In the meantime Sam the chimp had opened a dozen more doors. The black leopard turned white. Biting everything it found, it crunched a tap and let out a cascade of water that fell into a pail of detergent. Suds frothed all over the deck and over the big cat. The slippery animal skidded from one bulwark to the other at every roll of the ship.
The three vervet monkeys, wildly delighted to be free, scampered up the rigging, leaped from boom to boom, and got themselves liberally pasted by the fresh white paint the crew had been applying to the ship for arrival at her home port.
Then the monkeys took a notion to explore below. They tumbled into the coal hole and came up black with coal dust which they liberally applied to the freshly painted funnels, rails, and bulkheads until the ship looked like a zebra in its coat of black stripes on white.
Colliding with the supercargo, they gave his white tropicals a thorough dusting and his bare arms a few good bites as he tried in vain to capture them and restore them to their box.
He gave up, and went to beat on the door of the cabin occupied by the animal collectors. These two carefree gentlemen were having a pleasant siesta after spending much of the night on watch over their uneasy charges.
‘Come alive,’ he yelled. ‘Your beasts are tearing up the ship. Wake up, you blokes.’
Hal, recognizing the voice of the supercargo, replied sleepily, ‘Can’t you watch them while we get a bit of sleep? The animals are cargo, aren’t they? And aren’t you in charge of cargo?’
The supercargo fairly screamed. ‘I tell you, they’re all over the ship.’
More convincing than the excitement of the officer was what Hal saw when he opened his eyes. The spitting cobra was looking in the window. It seemed ready to spit, and Hal was directly in its line of fire.
Hal’s immediate thought was of the passengers. This creature, on the loose, could blind and even kill. The best thing that could be done was to get it to spit, and spit now, so its venom would be exhausted before it endangered anyone else.
But even he didn’t particularly care to be its victim. There was a mirror at the end of the c
abin facing the window. Thinking fast, he leaped out of his bunk into a corner by the door.
Now the snake could not see him - but could see his reflection in the mirror. Hal grabbed a flashlight and played it on his face. The brightly lit image in the mirror was all the cobra needed.
It let loose its load of venom, which travelled like a bullet over the ten feet between the window and the provocative eyes. The glass streamed with the white poison.
Hal moved to catch the snake, but it had already gone. But now it was almost as harmless as a garter snake.
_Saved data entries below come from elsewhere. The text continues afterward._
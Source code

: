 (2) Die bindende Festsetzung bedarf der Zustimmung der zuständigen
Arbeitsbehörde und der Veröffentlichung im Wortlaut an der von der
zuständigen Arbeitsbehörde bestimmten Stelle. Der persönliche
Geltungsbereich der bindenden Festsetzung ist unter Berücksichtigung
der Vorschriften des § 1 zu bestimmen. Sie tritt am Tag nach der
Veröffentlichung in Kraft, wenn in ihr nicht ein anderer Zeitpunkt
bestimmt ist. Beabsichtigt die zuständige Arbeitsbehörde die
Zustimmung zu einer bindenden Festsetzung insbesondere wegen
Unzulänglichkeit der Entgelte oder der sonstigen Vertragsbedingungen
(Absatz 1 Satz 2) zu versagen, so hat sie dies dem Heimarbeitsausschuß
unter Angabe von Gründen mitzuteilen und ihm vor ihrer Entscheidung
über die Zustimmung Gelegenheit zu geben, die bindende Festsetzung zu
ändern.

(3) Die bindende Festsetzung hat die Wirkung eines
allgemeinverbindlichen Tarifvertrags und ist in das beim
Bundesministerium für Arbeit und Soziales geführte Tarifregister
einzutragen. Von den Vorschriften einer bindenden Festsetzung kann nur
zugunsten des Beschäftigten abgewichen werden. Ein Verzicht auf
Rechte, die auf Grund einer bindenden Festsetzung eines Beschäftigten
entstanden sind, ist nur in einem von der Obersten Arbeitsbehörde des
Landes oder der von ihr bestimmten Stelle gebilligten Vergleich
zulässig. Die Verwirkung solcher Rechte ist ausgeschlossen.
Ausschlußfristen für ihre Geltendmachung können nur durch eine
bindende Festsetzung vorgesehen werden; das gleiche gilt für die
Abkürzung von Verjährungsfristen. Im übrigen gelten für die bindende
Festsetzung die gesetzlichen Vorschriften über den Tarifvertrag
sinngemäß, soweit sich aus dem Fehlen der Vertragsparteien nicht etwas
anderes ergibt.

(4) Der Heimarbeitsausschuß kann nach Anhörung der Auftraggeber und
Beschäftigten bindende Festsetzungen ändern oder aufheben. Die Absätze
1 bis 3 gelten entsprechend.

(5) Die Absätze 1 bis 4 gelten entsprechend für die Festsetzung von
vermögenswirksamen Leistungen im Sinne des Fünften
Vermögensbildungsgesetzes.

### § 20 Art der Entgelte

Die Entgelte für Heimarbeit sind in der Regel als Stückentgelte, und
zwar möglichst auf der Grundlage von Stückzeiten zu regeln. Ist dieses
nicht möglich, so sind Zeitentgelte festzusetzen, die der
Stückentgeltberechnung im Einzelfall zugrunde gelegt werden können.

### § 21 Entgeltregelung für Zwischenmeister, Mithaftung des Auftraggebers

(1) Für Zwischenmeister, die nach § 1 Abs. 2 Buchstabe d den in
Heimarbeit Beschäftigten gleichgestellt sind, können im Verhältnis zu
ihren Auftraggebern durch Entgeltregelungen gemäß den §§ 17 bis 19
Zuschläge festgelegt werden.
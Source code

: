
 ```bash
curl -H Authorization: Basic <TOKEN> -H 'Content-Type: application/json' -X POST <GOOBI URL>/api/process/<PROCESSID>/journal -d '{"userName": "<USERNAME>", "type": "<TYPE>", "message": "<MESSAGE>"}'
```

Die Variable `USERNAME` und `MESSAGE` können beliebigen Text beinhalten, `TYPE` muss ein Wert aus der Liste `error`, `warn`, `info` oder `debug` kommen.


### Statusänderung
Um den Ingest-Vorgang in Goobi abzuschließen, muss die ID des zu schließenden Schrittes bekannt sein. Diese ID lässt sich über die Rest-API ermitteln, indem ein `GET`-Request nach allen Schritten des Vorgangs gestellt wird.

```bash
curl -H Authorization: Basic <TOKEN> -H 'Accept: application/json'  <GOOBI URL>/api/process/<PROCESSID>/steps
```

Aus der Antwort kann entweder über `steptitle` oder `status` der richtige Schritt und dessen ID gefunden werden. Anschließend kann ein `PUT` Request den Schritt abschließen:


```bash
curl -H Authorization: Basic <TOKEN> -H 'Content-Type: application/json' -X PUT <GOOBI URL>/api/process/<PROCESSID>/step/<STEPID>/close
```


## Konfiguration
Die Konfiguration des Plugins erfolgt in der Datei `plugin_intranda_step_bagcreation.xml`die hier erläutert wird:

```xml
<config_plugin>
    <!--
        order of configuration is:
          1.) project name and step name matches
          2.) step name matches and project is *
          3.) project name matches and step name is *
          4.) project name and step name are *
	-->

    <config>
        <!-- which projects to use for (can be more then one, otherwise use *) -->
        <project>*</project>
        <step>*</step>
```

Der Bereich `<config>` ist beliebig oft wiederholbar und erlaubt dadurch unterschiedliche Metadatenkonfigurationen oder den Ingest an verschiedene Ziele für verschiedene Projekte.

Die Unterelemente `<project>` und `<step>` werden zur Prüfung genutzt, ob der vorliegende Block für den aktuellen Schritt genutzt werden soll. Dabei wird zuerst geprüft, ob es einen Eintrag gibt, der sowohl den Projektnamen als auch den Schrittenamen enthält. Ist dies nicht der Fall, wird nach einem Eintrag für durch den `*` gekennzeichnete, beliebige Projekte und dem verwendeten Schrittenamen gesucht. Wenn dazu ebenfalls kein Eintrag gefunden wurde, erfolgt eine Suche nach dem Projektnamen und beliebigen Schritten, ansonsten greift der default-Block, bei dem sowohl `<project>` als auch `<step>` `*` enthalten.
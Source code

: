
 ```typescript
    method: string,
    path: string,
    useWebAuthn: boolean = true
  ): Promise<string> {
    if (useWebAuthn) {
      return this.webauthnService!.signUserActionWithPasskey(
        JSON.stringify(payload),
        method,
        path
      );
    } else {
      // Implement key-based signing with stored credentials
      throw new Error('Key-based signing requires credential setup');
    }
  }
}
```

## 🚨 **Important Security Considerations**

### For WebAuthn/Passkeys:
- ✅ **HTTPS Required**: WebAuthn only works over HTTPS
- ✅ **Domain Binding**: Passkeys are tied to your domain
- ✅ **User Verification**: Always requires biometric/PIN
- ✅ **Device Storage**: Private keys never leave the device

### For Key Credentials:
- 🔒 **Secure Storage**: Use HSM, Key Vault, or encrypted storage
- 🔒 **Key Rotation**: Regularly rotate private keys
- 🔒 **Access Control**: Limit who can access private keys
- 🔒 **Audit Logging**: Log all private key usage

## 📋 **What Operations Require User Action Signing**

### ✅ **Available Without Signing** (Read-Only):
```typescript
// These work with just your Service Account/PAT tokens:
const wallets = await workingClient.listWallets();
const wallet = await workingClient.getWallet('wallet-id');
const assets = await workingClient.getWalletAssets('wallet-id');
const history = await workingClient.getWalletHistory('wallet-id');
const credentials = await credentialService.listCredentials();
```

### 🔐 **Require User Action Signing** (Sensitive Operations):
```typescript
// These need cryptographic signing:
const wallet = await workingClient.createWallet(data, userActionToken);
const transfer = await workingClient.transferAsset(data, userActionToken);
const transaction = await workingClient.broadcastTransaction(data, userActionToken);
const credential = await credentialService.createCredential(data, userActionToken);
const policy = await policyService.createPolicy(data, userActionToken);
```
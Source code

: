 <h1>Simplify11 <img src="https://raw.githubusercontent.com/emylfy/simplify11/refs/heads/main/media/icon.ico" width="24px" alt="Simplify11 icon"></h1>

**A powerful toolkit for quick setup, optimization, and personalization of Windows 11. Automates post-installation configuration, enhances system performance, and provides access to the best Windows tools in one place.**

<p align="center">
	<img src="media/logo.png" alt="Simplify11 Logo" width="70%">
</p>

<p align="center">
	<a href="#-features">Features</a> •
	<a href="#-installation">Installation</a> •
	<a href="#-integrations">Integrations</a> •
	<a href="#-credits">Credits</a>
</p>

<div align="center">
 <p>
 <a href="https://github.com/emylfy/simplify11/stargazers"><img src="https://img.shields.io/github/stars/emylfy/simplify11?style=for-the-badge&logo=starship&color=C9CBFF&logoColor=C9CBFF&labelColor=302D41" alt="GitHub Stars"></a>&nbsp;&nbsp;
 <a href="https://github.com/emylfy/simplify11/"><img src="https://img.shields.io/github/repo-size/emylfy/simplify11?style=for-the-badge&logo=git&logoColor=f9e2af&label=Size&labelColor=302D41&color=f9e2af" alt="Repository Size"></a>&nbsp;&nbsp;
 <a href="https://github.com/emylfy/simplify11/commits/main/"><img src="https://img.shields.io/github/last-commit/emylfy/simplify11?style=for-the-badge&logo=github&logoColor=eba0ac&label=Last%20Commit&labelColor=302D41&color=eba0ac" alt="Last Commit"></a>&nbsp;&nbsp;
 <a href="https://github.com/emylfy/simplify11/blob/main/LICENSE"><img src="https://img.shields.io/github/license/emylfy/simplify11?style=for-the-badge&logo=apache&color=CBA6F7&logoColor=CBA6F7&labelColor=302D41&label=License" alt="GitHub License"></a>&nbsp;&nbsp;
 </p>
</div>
The boys plunged out on deck and caught whatever they could lay their hands on. But they couldn’t be everywhere at once. The whole ship was in an uproar - passengers screaming, alarm bells ringing, animals squawking, chattering, whistling, shrieking.
The tuba player, returning to his cabin, thought to add to the alarm by blowing a blast on his instrument. He gave it all his lung-power, but there was no sound. Instead, the blazing eyes and darting tongue of a disturbed mamba appeared over the tuba’s rim. The musician left the tuba to the snake and dived out on deck.
The ostrich, with its peculiar ability to roar like a lion and kick like a mule, was engaging in battle with the supercargo. The man naturally considered himself able to conquer any bird, even the eight-foot giant. He would just jump on it and flatten it to the deck.
But when he tried this manoeuvre it didn’t work. The three-hundred-pound bird just didn’t flatten. Instead, the hundred-and-sixty-pound supercargo found himself riding ostrich-back clutching feathers to keep from falling.
Passing the canvas swimming pool, the bird veered sharply and over went the unlucky rider with his hands full of feathers. Into the pool he fell, and came up to see the ostrich dart its head in through a cabin window, pluck a safety razor from a passenger in mid-shave and swallow it - then dash on with its beak dripping great gobs of shaving cream.